* [Action item]: If a line of the records contains the string "there", copy it out.

=== Task inputs ===

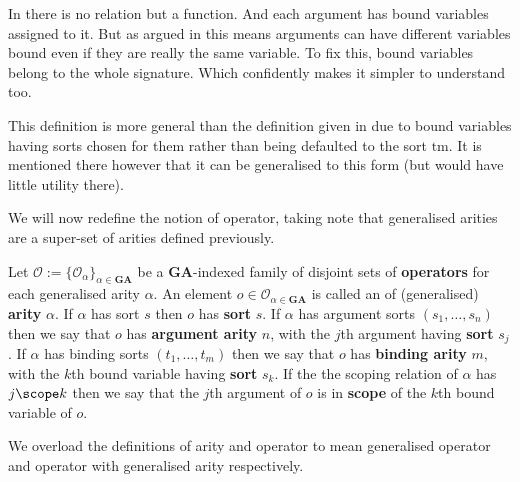 \begin{remark}
    In \cite{harper_2016} there is no relation but a function. And each argument has bound variables assigned to it. But as argued in \cite{nlab:initiality_project_-_raw_syntax} this means arguments can have different variables bound even if they are really the same variable. To fix this, bound variables belong to the whole signature. Which confidently makes it simpler to understand too.
    
    This definition is more general than the definition given in \cite{nlab:initiality_project_-_raw_syntax} due to bound variables having sorts chosen for them rather than being defaulted to the sort $\mathrm{tm}$. It is mentioned there however that it can be generalised to this form (but would have little utility there).
\end{remark}

We will now redefine the notion of operator, taking note that generalised arities are a super-set of arities defined previously.

\begin{defin}\label{owga}
    Let $\mathcal{O}:=\{ \mathcal{O}_\alpha\}_{\alpha \in \mathbf{GA}}$ be a $\mathbf{GA}$-indexed family of disjoint sets of \textbf{operators} for each generalised arity $\alpha$. An element $o \in \mathcal{O}_{\alpha \in \mathbf{GA}}$ is called an  of (generalised) \textbf{arity} $\alpha$. If $\alpha$ has sort $s$ then $o$ has \textbf{sort} $s$. If $\alpha$ has argument sorts $(s_1,\dots,s_n)$ then we say that $o$ has \textbf{argument arity} $n$, with the $j$th argument having \textbf{sort} $s_j$. If $\alpha$ has binding sorts $(t_1,\dots,t_m)$ then we say that $o$ has \textbf{binding arity} $m$, with the $k$th bound variable having \textbf{sort} $s_k$. If the the scoping relation of $\alpha$ has $j \scope k$ then we say that the $j$th argument of $o$ is in \textbf{scope} of the $k$th bound variable of $o$. 
\end{defin}

\begin{remark}
    We overload the definitions of arity and operator to mean generalised operator and operator with generalised arity respectively.
\end{remark}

===

* [Answer to this problem]:
    In \cite{harper_2016} there is no relation but a function. And each argument has bound variables assigned to it. But as argued in \cite{nlab:initiality_project_-_raw_syntax} this means arguments can have different variables bound even if they are really the same variable. To fix this, bound variables belong to the whole signature. Which confidently makes it simpler to understand too.
    This definition is more general than the definition given in \cite{nlab:initiality_project_-_raw_syntax} due to bound variables having sorts chosen for them rather than being defaulted to the sort $\mathrm{tm}$. It is mentioned there however that it can be generalised to this form (but would have little utility there).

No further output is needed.